Post Thesis Committee Meeting Reflection

The following statement is the revised thesis statement / argument written after the science fair last week, and proposed at my thesis committee review with Ben Hooker, Shannon Herbert, Garnet Hertz, and Mike Milley.

Current processes and approaches in the field of entrepreneurship are not designed to accommodate the thinking required in a time with such exponential separation of future possibilities, and present capabilities. My work explores the development of participatory systems that facilitate an alternative perspective on the design of business. These systems neglect interests of economics and sustainability as the primary concern of business, instead focusing on the application of market-based strategies that generate fiction, problematize the everyday, and foster an engagement with the future.

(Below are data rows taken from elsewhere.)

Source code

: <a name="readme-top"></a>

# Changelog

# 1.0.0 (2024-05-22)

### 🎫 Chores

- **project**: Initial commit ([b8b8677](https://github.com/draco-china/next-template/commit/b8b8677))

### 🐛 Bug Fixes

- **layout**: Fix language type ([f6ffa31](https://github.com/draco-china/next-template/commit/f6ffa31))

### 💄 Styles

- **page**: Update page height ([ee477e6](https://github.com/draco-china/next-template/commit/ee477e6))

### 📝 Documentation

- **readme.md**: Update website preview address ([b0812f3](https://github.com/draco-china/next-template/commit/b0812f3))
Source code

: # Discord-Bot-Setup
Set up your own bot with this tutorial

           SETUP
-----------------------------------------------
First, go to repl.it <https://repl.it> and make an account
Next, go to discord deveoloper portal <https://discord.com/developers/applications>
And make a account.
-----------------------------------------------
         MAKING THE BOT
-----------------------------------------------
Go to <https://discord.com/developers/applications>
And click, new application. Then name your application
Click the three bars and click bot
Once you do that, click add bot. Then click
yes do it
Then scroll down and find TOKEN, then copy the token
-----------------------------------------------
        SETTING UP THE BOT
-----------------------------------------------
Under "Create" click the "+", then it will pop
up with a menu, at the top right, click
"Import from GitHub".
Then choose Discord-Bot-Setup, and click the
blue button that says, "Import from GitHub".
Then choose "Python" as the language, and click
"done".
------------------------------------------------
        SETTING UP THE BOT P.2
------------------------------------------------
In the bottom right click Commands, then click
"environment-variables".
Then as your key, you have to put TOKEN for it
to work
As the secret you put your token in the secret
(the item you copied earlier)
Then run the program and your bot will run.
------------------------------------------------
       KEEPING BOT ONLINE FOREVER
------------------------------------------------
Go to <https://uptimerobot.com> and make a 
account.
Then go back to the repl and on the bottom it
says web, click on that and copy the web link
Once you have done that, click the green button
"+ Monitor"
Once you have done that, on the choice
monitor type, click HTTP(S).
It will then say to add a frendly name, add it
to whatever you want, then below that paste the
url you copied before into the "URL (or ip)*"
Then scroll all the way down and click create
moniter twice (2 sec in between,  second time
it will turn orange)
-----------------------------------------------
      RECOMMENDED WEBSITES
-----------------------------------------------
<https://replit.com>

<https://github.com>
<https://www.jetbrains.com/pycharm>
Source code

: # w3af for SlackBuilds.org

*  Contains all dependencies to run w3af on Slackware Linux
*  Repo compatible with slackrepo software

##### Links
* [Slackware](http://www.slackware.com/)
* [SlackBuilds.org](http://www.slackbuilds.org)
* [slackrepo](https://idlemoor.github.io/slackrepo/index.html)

The review served as a great conversation to help me push my ideas further and take a stronger stance in the work I am doing. The following are the primary comments, concerns, and questions that were brought up during the review in regards to this new research statement:

  • What is your stance in all of this? Who are your enemies, and who are you rubbing up against? You do not have a visible perspective in this statement.
  • Are these systems actual tools that you are proposing to the business committee, or are they a critique of the current tools?
  • Consider how your project can become more focused in order to have a more deep emotional impact on the communities it is in dialogue with. 
  • How can you amplify the critique embedded within all of your work thus far to make it more clear what your stance is in these endeavors?
  • The project is currently in-between two points of interest, the polar-speculative (mind blowing, existential, etc.) and the acts of community engagement. How can you choose one side for the project to exist in?

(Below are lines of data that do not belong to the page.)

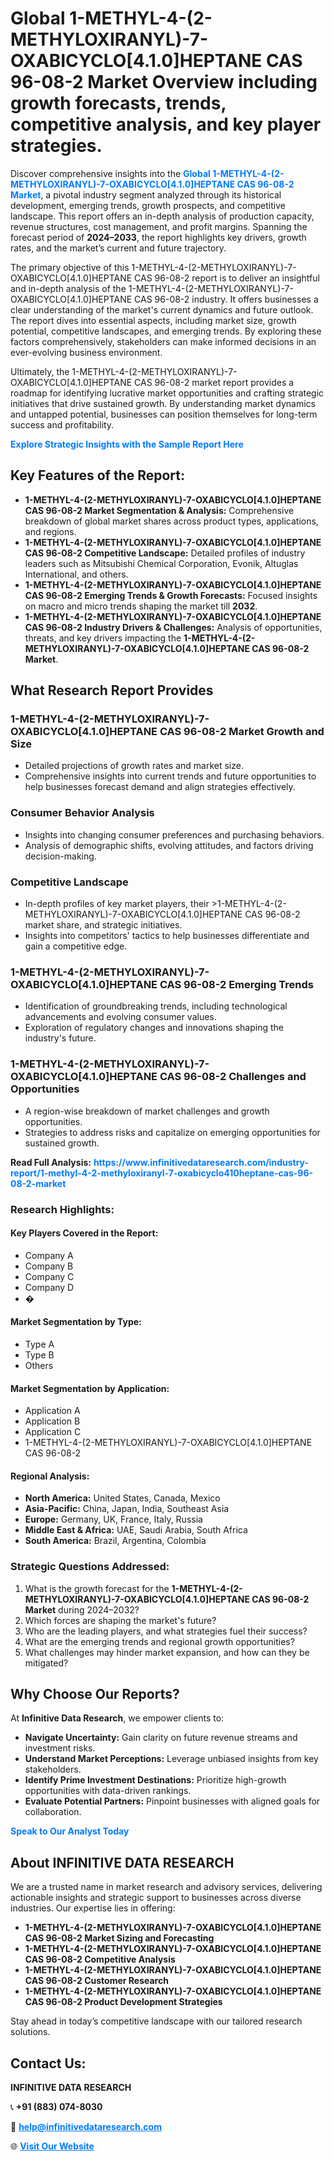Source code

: <h1>Global 1-METHYL-4-(2-METHYLOXIRANYL)-7-OXABICYCLO[4.1.0]HEPTANE CAS 96-08-2 Market Overview including growth forecasts, trends, competitive analysis, and key player strategies.</h1>
<p>
Discover comprehensive insights into the 
<a href="https://www.infinitivedataresearch.com/industry-report/1-methyl-4-2-methyloxiranyl-7-oxabicyclo410heptane-cas-96-08-2-market" rel="dofollow" style="color: #007BFF; text-decoration: none;"><strong>Global 1-METHYL-4-(2-METHYLOXIRANYL)-7-OXABICYCLO[4.1.0]HEPTANE CAS 96-08-2 Market</strong></a>, a pivotal industry segment analyzed through its historical development, emerging trends, growth prospects, and competitive landscape. This report offers an in-depth analysis of production capacity, revenue structures, cost management, and profit margins. Spanning the forecast period of <strong>2024–2033</strong>, the report highlights key drivers, growth rates, and the market’s current and future trajectory.
</p>
<p>
The primary objective of this 1-METHYL-4-(2-METHYLOXIRANYL)-7-OXABICYCLO[4.1.0]HEPTANE CAS 96-08-2 report is to deliver an insightful and in-depth analysis of the 1-METHYL-4-(2-METHYLOXIRANYL)-7-OXABICYCLO[4.1.0]HEPTANE CAS 96-08-2 industry. It offers businesses a clear understanding of the market's current dynamics and future outlook. The report dives into essential aspects, including market size, growth potential, competitive landscapes, and emerging trends. By exploring these factors comprehensively, stakeholders can make informed decisions in an ever-evolving business environment.
</p>
<p>
Ultimately, the 1-METHYL-4-(2-METHYLOXIRANYL)-7-OXABICYCLO[4.1.0]HEPTANE CAS 96-08-2 market report provides a roadmap for identifying lucrative market opportunities and crafting strategic initiatives that drive sustained growth. By understanding market dynamics and untapped potential, businesses can position themselves for long-term success and profitability.
</p>
<p>
<a href="https://www.infinitivedataresearch.com/request-sample/reportId=102287" style="color: #007BFF; text-decoration: none;"><strong>Explore Strategic Insights with the Sample Report Here</strong></a>
</p>

<h2>Key Features of the Report:</h2>
<ul>
<li><strong>1-METHYL-4-(2-METHYLOXIRANYL)-7-OXABICYCLO[4.1.0]HEPTANE CAS 96-08-2 Market Segmentation & Analysis:</strong> Comprehensive breakdown of global market shares across product types, applications, and regions.</li>
<li><strong>1-METHYL-4-(2-METHYLOXIRANYL)-7-OXABICYCLO[4.1.0]HEPTANE CAS 96-08-2 Competitive Landscape:</strong> Detailed profiles of industry leaders such as Mitsubishi Chemical Corporation, Evonik, Altuglas International, and others.</li>
<li><strong>1-METHYL-4-(2-METHYLOXIRANYL)-7-OXABICYCLO[4.1.0]HEPTANE CAS 96-08-2 Emerging Trends & Growth Forecasts:</strong> Focused insights on macro and micro trends shaping the market till <strong>2032</strong>.</li>
<li><strong>1-METHYL-4-(2-METHYLOXIRANYL)-7-OXABICYCLO[4.1.0]HEPTANE CAS 96-08-2 Industry Drivers & Challenges:</strong> Analysis of opportunities, threats, and key drivers impacting the <strong>1-METHYL-4-(2-METHYLOXIRANYL)-7-OXABICYCLO[4.1.0]HEPTANE CAS 96-08-2 Market</strong>.</li>
</ul>

<h2>What Research Report Provides</h2>
<h3>1-METHYL-4-(2-METHYLOXIRANYL)-7-OXABICYCLO[4.1.0]HEPTANE CAS 96-08-2 Market Growth and Size</h3>
<ul>
<li>Detailed projections of growth rates and market size.</li>
<li>Comprehensive insights into current trends and future opportunities to help businesses forecast demand and align strategies effectively.</li>
</ul>

<h3>Consumer Behavior Analysis</h3>
<ul>
<li>Insights into changing consumer preferences and purchasing behaviors.</li>
<li>Analysis of demographic shifts, evolving attitudes, and factors driving decision-making.</li>
</ul>

<h3>Competitive Landscape</h3>
<ul>
<li>In-depth profiles of key market players, their >1-METHYL-4-(2-METHYLOXIRANYL)-7-OXABICYCLO[4.1.0]HEPTANE CAS 96-08-2 market share, and strategic initiatives.</li>
<li>Insights into competitors' tactics to help businesses differentiate and gain a competitive edge.</li>
</ul>

<h3>1-METHYL-4-(2-METHYLOXIRANYL)-7-OXABICYCLO[4.1.0]HEPTANE CAS 96-08-2 Emerging Trends</h3>
<ul>
<li>Identification of groundbreaking trends, including technological advancements and evolving consumer values.</li>
<li>Exploration of regulatory changes and innovations shaping the industry's future.</li>
</ul>

<h3>1-METHYL-4-(2-METHYLOXIRANYL)-7-OXABICYCLO[4.1.0]HEPTANE CAS 96-08-2 Challenges and Opportunities</h3>
<ul>
<li>A region-wise breakdown of market challenges and growth opportunities.</li>
<li>Strategies to address risks and capitalize on emerging opportunities for sustained growth.</li>
</ul>
<p><strong>Read Full Analysis:</strong> <a href="https://www.infinitivedataresearch.com/industry-report/1-methyl-4-2-methyloxiranyl-7-oxabicyclo410heptane-cas-96-08-2-market" rel="dofollow" style="color: #007BFF; text-decoration: none;"><strong>https://www.infinitivedataresearch.com/industry-report/1-methyl-4-2-methyloxiranyl-7-oxabicyclo410heptane-cas-96-08-2-market</strong></a></p>
<h3>Research Highlights:</h3>
<h4>Key Players Covered in the Report:</h4>
<ul><li>Company A</li><li>Company B</li><li>Company C</li><li>Company D</li><li>�</li></ul>
<h4>Market Segmentation by Type:</h4>
<ul><li>Type A</li><li>Type B</li><li>Others</li></ul>
<h4>Market Segmentation by Application:</h4>
<ul><li>Application A</li><li>Application B</li><li>Application C</li><li>1-METHYL-4-(2-METHYLOXIRANYL)-7-OXABICYCLO[4.1.0]HEPTANE CAS 96-08-2</li></ul>

<h4>Regional Analysis:</h4>
<ul>
<li><strong>North America:</strong> United States, Canada, Mexico</li>
<li><strong>Asia-Pacific:</strong> China, Japan, India, Southeast Asia</li>
<li><strong>Europe:</strong> Germany, UK, France, Italy, Russia</li>
<li><strong>Middle East & Africa:</strong> UAE, Saudi Arabia, South Africa</li>
<li><strong>South America:</strong> Brazil, Argentina, Colombia</li>
</ul>

<h3>Strategic Questions Addressed:</h3>
<ol>
<li>What is the growth forecast for the <strong>1-METHYL-4-(2-METHYLOXIRANYL)-7-OXABICYCLO[4.1.0]HEPTANE CAS 96-08-2 Market</strong> during 2024–2032?</li>
<li>Which forces are shaping the market's future?</li>
<li>Who are the leading players, and what strategies fuel their success?</li>
<li>What are the emerging trends and regional growth opportunities?</li>
<li>What challenges may hinder market expansion, and how can they be mitigated?</li>
</ol>

<h2>Why Choose Our Reports?</h2>
<p>At <strong>Infinitive Data Research</strong>, we empower clients to:</p>
<ul>
<li><strong>Navigate Uncertainty:</strong> Gain clarity on future revenue streams and investment risks.</li>
<li><strong>Understand Market Perceptions:</strong> Leverage unbiased insights from key stakeholders.</li>
<li><strong>Identify Prime Investment Destinations:</strong> Prioritize high-growth opportunities with data-driven rankings.</li>
<li><strong>Evaluate Potential Partners:</strong> Pinpoint businesses with aligned goals for collaboration.</li>
</ul>
<p><a href="https://www.infinitivedataresearch.com/industry-report/1-methyl-4-2-methyloxiranyl-7-oxabicyclo410heptane-cas-96-08-2-market" rel="dofollow" style="color: #007BFF; text-decoration: none;"><strong>Speak to Our Analyst Today</strong></a></p>

<h2>About INFINITIVE DATA RESEARCH</h2>
<p>We are a trusted name in market research and advisory services, delivering actionable insights and strategic support to businesses across diverse industries. Our expertise lies in offering:</p>
<ul>
<li><strong>1-METHYL-4-(2-METHYLOXIRANYL)-7-OXABICYCLO[4.1.0]HEPTANE CAS 96-08-2 Market Sizing and Forecasting</strong></li>
<li><strong>1-METHYL-4-(2-METHYLOXIRANYL)-7-OXABICYCLO[4.1.0]HEPTANE CAS 96-08-2 Competitive Analysis</strong></li>
<li><strong>1-METHYL-4-(2-METHYLOXIRANYL)-7-OXABICYCLO[4.1.0]HEPTANE CAS 96-08-2 Customer Research</strong></li>
<li><strong>1-METHYL-4-(2-METHYLOXIRANYL)-7-OXABICYCLO[4.1.0]HEPTANE CAS 96-08-2 Product Development Strategies</strong></li>
</ul>
<p>Stay ahead in today’s competitive landscape with our tailored research solutions.</p>

<h2>Contact Us:</h2>
<p><strong>INFINITIVE DATA RESEARCH</strong></p>
<p>📞 <strong>+91 (883) 074-8030</strong></p>
<p>📧 <strong><a href="mailto:help@infinitivedataresearch.com" style="color: #007BFF;">help@infinitivedataresearch.com</a></strong></p>
<p>🌐 <strong><a href="https://www.infinitivedataresearch.com" rel="dofollow" style="color: #007BFF;">Visit Our Website</a></strong></p>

The second part of my presentation proposed 2 directions for the project to go in. The first idea was to continue with developing these participatory systems in a way that explores various outputs, and various means of disrupting the behaviors of the participants by injecting more elements into the process. The second idea was to remove the participant completely, and instead focus on how the Serendipitous business Model Generator I have been developing can live autonomously. The following is the response:

  • Both directions could be interesting, but the first runs the risk of outputting the same kinds of results, just simply packaged in different ways. If this direction is chosen, a lot of emphasis should be put on the specific community these systems are engaging with.
  • Overall, the second concept – the idea of building an autonomous system, facilitated the most conversation.

I am a bit torn between these two directions, which I realize is the reason why I currently sit in the middle of the two spaces the project could turn. My instinct at this point is to develop a hybrid of the two – what I am calling a semi-embodied cognition system which in a sense would generate business plans that are in collaboration with a participant and a robot, or algorithm. I find this idea to work well with the argument that current processes of entrepreneurship will not work in an era that becomes progressively impossible to innovate in – perhaps leaning the project more in the existential / uncanny space of post-human entrepreneurship.

Based on all of this feedback, I have spent that past days re-writing my statement over and over again in an attempt to address a more specific point of tension that the project is dealing with in order to get at a clearer stance for the project that goes beyond the development of practical brainstorming techniques. While I do not find the following statement to be quite  there, I do find it to be in a much more developed and specific place than it was at my committee meeting, hopefully providing more insight for feedback from my committee on how the thesis can be pushed even further to get more specific / refined:

Current approaches to authoring and evaluating business plans in the field of entrepreneurship are shortsighted and irrelevant. They are not designed to accommodate the conceptual space that is mandatory in a near-future scenario that displays an exponential separation of future possibilities and present capabilities. Without a collective abandonment of the field’s current approaches, humans in our near-future will inevitably lack the capability to create new models of business, thus becoming an irrelevant asset in the process of entrepreneurship. To amplify this critique, my work explores the design of systems that speculate a reliance on automated methodologies by developing semi-embodied cognition systems for generating business plans.

And to go with the above statement, I have designed a graphic which begins to illustrate my argument that static business practices, as we have now, will not survive in a near future that has such a separation of possibility and capability. The chart shows how new modes of thinking will be required in the process of writing business plans as this gap widens.